Aubusson
A unique visual signature based on accords, character, and seasonality
Saffron arrives with unexpected clarity—briny, slightly metallic, almost reminiscent of skin aftercare rather than purely aromatic. Within moments, warmth blooms beneath it, a hint of the oud already beginning its slow emergence, preventing the saffron from ever turning sharp or challenging.
The rose emerges gradually, never floral in the conventional sense, instead wrapping itself around the woody spine of oud. What develops is a honeyed, almost dusty character—as though rose petals have been pressed between pages of aged wood. The amber begins its ascent here, adding a subtle sweetness that prevents the composition from drifting into austerity.
The fragrance settles into a purely resinous meditation. Frankincense and myrrh dominate, their herbal-smoky character deepened by sandalwood's creamy grain. What remains is intimate, barely perceptible beyond a few inches from the skin—a personal cloud of warmth and antiquity rather than a statement.

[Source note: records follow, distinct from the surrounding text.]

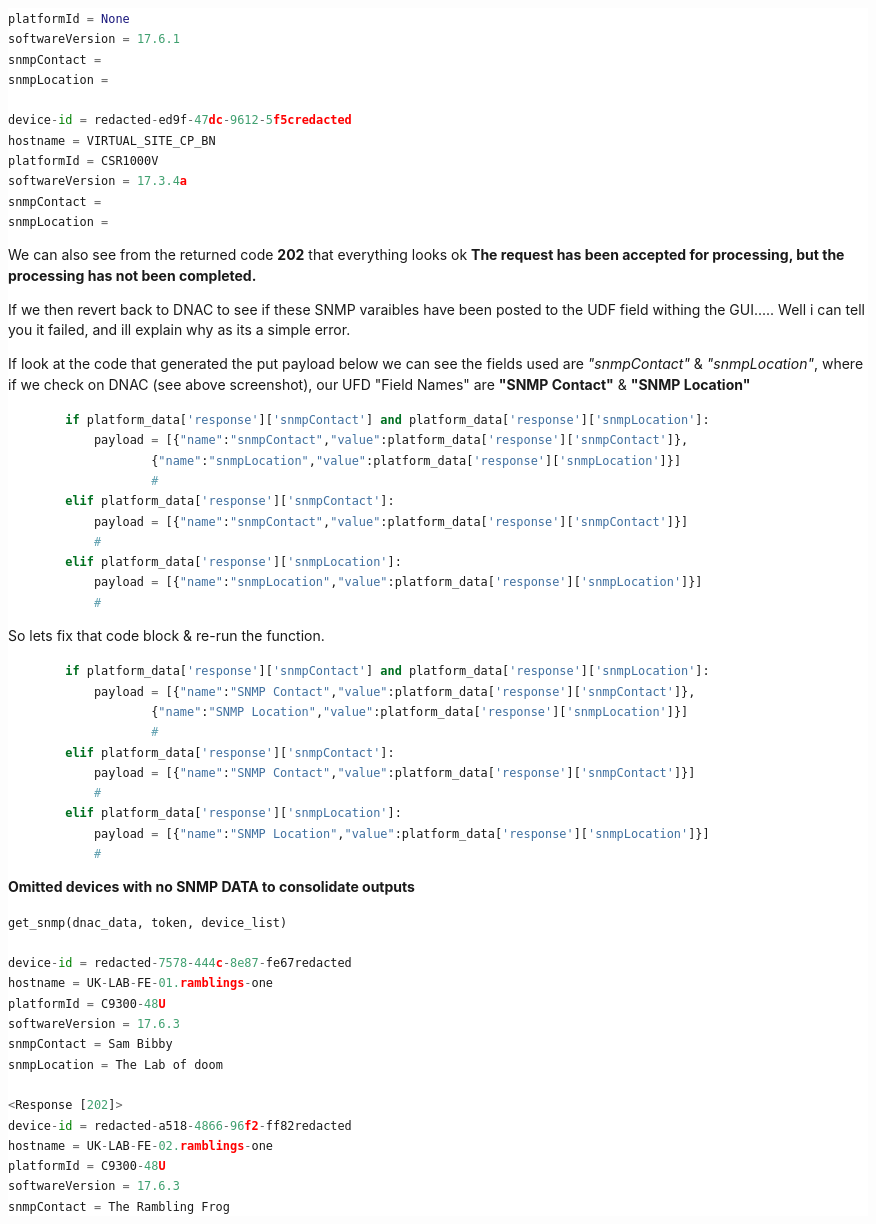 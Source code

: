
```python
platformId = None
softwareVersion = 17.6.1
snmpContact = 
snmpLocation = 

device-id = redacted-ed9f-47dc-9612-5f5credacted
hostname = VIRTUAL_SITE_CP_BN
platformId = CSR1000V
softwareVersion = 17.3.4a
snmpContact = 
snmpLocation = 
```

We can also see from the returned code **202** that everything looks ok **The request has been accepted for processing, but the processing has not been completed.**

If we then revert back to DNAC to see if these SNMP varaibles have been posted to the UDF field withing the GUI..... Well i can tell you it failed, and ill explain why as its a simple error.

If look at the code that generated the put payload below we can see the fields used are *"snmpContact"* & *"snmpLocation"*, where if we check on DNAC (see above screenshot), our UFD "Field Names" are **"SNMP Contact"** & **"SNMP Location"**
```python
        if platform_data['response']['snmpContact'] and platform_data['response']['snmpLocation']:
            payload = [{"name":"snmpContact","value":platform_data['response']['snmpContact']},
                    {"name":"snmpLocation","value":platform_data['response']['snmpLocation']}]
                    #
        elif platform_data['response']['snmpContact']:
            payload = [{"name":"snmpContact","value":platform_data['response']['snmpContact']}]
            #
        elif platform_data['response']['snmpLocation']:
            payload = [{"name":"snmpLocation","value":platform_data['response']['snmpLocation']}]
            #
```


So lets fix that code block & re-run the function.
```python
        if platform_data['response']['snmpContact'] and platform_data['response']['snmpLocation']:
            payload = [{"name":"SNMP Contact","value":platform_data['response']['snmpContact']},
                    {"name":"SNMP Location","value":platform_data['response']['snmpLocation']}]
                    #
        elif platform_data['response']['snmpContact']:
            payload = [{"name":"SNMP Contact","value":platform_data['response']['snmpContact']}]
            #
        elif platform_data['response']['snmpLocation']:
            payload = [{"name":"SNMP Location","value":platform_data['response']['snmpLocation']}]
            #
```

**Omitted devices with no SNMP DATA to consolidate outputs**
```python
get_snmp(dnac_data, token, device_list)

device-id = redacted-7578-444c-8e87-fe67redacted
hostname = UK-LAB-FE-01.ramblings-one
platformId = C9300-48U
softwareVersion = 17.6.3
snmpContact = Sam Bibby
snmpLocation = The Lab of doom

<Response [202]>
device-id = redacted-a518-4866-96f2-ff82redacted
hostname = UK-LAB-FE-02.ramblings-one
platformId = C9300-48U
softwareVersion = 17.6.3
snmpContact = The Rambling Frog
```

Aubusson's after-shave formulation dissolves the conventional boundaries between cologne and eau de toilette, presenting instead a contemplative study in restraint dressed in ecclesiastical robes. Evelyne Boulanger has orchestrated a composition where saffron's peppery, almost medicinal top note serves as the opening salvo—sharp enough to wake the skin yet refined enough never to screech. This immediately yields to the heart's masterstroke: a rose so thoroughly absorbed into Laotian oud that the distinction between the two becomes philosophical rather than olfactory. The oud here isn't the synthetic, animalic beast of contemporary fragrances; instead, it acts as a woody anchor that stabilises the rose's floral volatility, creating something that hovers between a dusty, antiquarian rose absolute and the resinous breath of temple incense.
The base is where Boulanger reveals her true ambition. Frankincense and myrrh form a partnership with amber and sandalwood that feels almost liturgical—reminiscent of ceremonial robes that have absorbed decades of incense smoke. There's a smoky quality here, a burnt-sugar undertone that suggests the fragrance has been left too long near an open flame, not unpleasantly so, but with a certain wry acknowledgement of imperfection.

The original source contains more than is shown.